La exposición desafía la idea arraigada de que Rebeca Oquendo nació en Lima en 1847, en el seno de una familia de prestigio y poder adquisitivo que pronto se trasladó a Francia. Allí recibió una educación que incluía dibujo y pintura, disciplinas que eligió desarrollar desde joven. Se formó con el pintor francés Jean-Baptiste Ange Tissier y participó en exposiciones tanto en París como en Lima durante la década de 1870. En ese periodo obtuvo reconocimiento: presentó obras en el Salón de París y fue premiada en la Exposición Nacional de Lima de 1872.

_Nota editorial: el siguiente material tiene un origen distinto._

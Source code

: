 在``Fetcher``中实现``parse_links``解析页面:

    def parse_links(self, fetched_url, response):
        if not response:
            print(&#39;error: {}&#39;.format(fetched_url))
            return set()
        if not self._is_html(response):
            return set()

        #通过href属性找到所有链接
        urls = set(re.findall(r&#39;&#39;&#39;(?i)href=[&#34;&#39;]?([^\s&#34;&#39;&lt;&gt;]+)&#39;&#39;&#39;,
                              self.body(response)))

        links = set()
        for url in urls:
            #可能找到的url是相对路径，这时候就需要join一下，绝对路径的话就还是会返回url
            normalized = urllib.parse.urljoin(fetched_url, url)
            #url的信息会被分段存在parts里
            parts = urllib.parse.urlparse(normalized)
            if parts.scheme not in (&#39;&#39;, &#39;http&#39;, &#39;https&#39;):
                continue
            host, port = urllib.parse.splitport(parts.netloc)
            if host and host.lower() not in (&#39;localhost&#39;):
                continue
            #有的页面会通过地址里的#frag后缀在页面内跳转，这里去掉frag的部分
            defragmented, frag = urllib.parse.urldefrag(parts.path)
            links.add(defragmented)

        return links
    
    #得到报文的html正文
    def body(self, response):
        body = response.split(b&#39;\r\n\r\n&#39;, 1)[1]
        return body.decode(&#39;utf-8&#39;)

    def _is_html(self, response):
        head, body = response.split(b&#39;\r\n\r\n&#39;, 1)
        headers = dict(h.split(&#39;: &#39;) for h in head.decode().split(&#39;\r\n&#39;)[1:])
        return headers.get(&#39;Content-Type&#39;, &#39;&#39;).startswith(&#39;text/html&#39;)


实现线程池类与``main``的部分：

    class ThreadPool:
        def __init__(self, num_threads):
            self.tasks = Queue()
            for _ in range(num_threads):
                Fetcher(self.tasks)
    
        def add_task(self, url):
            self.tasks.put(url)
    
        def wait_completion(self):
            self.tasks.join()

Su pintura se centra principalmente en la figura humana. Sus retratos muestran atención al detalle, especialmente en los rostros y la vestimenta. Utilizaba contrastes marcados de luz y sombra, una característica visible en varias de sus obras. A lo largo de su vida, también enfrentó cambios personales importantes: un matrimonio que no prosperó, constantes viajes entre Europa y América, y la pérdida de parte del patrimonio familiar durante la Guerra del Pacífico. Con el tiempo, su vida pública fue disminuyendo.

En sus últimos años, decidió vivir de manera retirada. Permaneció en Lima, donde incluso llegó a enseñar dibujo en la conocida Casa Osambela, pero sin buscar visibilidad. Antes de morir en 1941, donó cinco óleos al entonces Museo de Historia Nacional (hoy Museo Nacional de Arqueología, Antropología e Historia del Perú).

Los lienzos “Bambino napolitano”, “Margarita”, “Marquesita”, “Retrato de Sara Oquendo” y “Viejo republicano” fueron elegidos por la pintora para ser custodiados por la institución. Gracias a ello, su nombre ha permanecido en la historia del arte peruano como una de las figuras femeninas más relevantes del siglo XIX. Se sabe que la obra “Margarita” se mantuvo en la colección del Museo de Historia Nacional hasta inicios del siglo XX, cuando fue trasladada a la colección del Palacio de Torre Tagle, bajo administración de la Cancillería del Perú, donde figura con el código 26400002.

Una vida reflejada en una imagen


Visto en conjunto, “Margarita” adquiere un sentido distinto. Lo que en un inicio fue la representación de un personaje literario puede leerse también como una imagen que anticipa la propia experiencia de la artista.

La joven del cuadro aparece en un espacio cerrado, en actitud de recogimiento, casi aislada. Años después, Oquendo elegiría una vida apartada, acompañada únicamente por su guía espiritual, un padre franciscano, pues ella consideraba que para “vivir feliz, hay que vivir apartado”. Bajo esa premisa, falleció el 9 de abril de 1941 a la edad de 94 años.

No se trata de afirmar que el cuadro sea autobiográfico en sentido literal, pero sí muestra una sensibilidad que luego se haría visible en su forma de vivir. Esa coincidencia es lo que ha convertido a “Margarita” en una obra especialmente significativa. La historia de Rebeca Oquendo no es solo la de una pintora del siglo XIX; es también la de una artista que fue olvidada y luego recuperada, cuya obra permite volver a mirar una parte poco conocida del arte peruano. En ese recorrido, “Margarita” funciona como una puerta de entrada: una imagen clara y silenciosa que invita a detenerse y observar.